Où Se Trouve Nettement Illustrée L'Idée Que Les Vraies Amours Ne Marchent Pas Comme Sur Des Roulettes



Le paisible isolement de Dingley Dell, la présence de tant de représentants du beau sexe, et la sollicitude et l'anxiété dont ces dames faisaient preuve à son propre sujet, autant d'éléments favorables à la croissance et au développement de ces tendres sentiments que la nature avait solidement implantés dans le cœur de Mr Tracy Tupman, et qui paraissaient désormais destinés à se concentrer sur un seul objet adorable. Les jeunes filles étaient jolies, elles avaient des manières charmantes, des caractères irréprochables ; mais il y avait chez la tante célibataire une dignité d'allure, un ne-m'approchez-pas de la démarche, une majesté du regard, auxquels, à leur âge, elles ne pouvaient prétendre, et qui la distinguaient de toutes les femmes que Mr Tupman eût jamais contemplées. Il était manifeste qu'il existait entre eux une parenté de nature, une sympathie des âmes, une entente mystérieuse des cœurs. Son nom fut le premier qui vint aux lèvres de Mr Tupman, étendu sur l'herbe après sa blessure ; et son rire hystérique fut le premier son qui parvint à son oreille quand on l'eut reconduit à la maison. Mais cette émotion avait-elle procédé d'une aimable sensibilité féminine qui eût été tout aussi irrépressible en d'autres circonstances, ou bien avait-elle été suscitée par quelque sentiment plus ardent, plus passionné, que lui seul, à l'exclusion de tout autre mortel, pouvait faire naître en son sein ? Tels étaient les doutes qui lui torturaient l'esprit tandis qu'il restait allongé sur le sofa ; tels étaient les doutes qu'il décida de dissiper immédiatement et pour toujours.

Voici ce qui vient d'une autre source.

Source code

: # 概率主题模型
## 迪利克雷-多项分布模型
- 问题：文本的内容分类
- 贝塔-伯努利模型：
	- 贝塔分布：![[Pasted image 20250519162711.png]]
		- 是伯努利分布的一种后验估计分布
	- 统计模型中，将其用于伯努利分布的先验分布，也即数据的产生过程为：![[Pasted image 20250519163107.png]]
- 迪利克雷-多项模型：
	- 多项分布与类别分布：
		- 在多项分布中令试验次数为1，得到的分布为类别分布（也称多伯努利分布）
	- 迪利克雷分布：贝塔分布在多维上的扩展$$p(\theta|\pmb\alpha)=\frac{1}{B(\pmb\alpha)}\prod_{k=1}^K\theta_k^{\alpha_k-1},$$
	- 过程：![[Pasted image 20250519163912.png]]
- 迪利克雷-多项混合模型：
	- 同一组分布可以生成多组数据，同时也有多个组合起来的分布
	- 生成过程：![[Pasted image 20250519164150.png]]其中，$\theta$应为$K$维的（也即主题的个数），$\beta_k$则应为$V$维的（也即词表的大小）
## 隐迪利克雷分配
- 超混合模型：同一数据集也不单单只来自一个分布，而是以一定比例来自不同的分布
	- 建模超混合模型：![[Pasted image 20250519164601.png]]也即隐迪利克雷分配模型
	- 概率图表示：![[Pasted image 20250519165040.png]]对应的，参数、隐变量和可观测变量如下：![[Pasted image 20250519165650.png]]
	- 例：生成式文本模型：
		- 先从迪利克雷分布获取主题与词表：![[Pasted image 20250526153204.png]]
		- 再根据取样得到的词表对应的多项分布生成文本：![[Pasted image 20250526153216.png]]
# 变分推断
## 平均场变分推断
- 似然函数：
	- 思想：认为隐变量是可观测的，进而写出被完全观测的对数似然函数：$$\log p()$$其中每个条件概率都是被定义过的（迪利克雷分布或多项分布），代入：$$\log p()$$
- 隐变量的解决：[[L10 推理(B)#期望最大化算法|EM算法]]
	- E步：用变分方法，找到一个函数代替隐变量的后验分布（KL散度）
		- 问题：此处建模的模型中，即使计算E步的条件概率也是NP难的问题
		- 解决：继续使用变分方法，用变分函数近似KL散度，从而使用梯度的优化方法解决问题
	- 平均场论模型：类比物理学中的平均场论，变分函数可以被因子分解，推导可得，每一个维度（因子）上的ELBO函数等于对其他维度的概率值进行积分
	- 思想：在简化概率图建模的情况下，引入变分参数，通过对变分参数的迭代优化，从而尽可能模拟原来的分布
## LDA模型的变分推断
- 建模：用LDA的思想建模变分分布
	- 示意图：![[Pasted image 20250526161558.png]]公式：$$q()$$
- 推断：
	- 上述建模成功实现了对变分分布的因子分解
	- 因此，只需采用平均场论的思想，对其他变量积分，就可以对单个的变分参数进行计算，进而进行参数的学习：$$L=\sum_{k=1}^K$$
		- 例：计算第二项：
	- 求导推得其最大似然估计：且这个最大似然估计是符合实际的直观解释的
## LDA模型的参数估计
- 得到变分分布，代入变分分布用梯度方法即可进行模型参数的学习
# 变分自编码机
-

Le soir était venu. Isabel
et Emily se promenaient avec Mr Trundle ; la vieille dame sourde s'était endormie dans son fauteuil ; le ronflement du gros garçon, bruit sourd et monotone, s'échappait de la lointaine cuisine ; les avenantes soubrettes s'attardaient près de la porte de service, pour goûter l'agrément de l'heure et le plaisir de coqueter dans un style rudimentaire avec certains animaux pesants qui faisaient partie du personnel de la ferme ; et c'est ainsi que ces deux êtres aimables restaient seuls sans que personne se souciât d'eux, ne se souciant eux-mêmes de personne et ne songeant qu'à eux-mêmes ; bref, ils restaient là, comme une paire de gants de chevreau soigneusement pliés et dédiés l'un à l'autre.

- "J'ai oublié mes fleurs," dit la tante célibataire.

- "Arrosez-les maintenant," dit Mr Tupman sur un ton persuasif.

- "Vous allez prendre froid dans l'air du soir," dit la tante célibataire avec un affectueux empressement.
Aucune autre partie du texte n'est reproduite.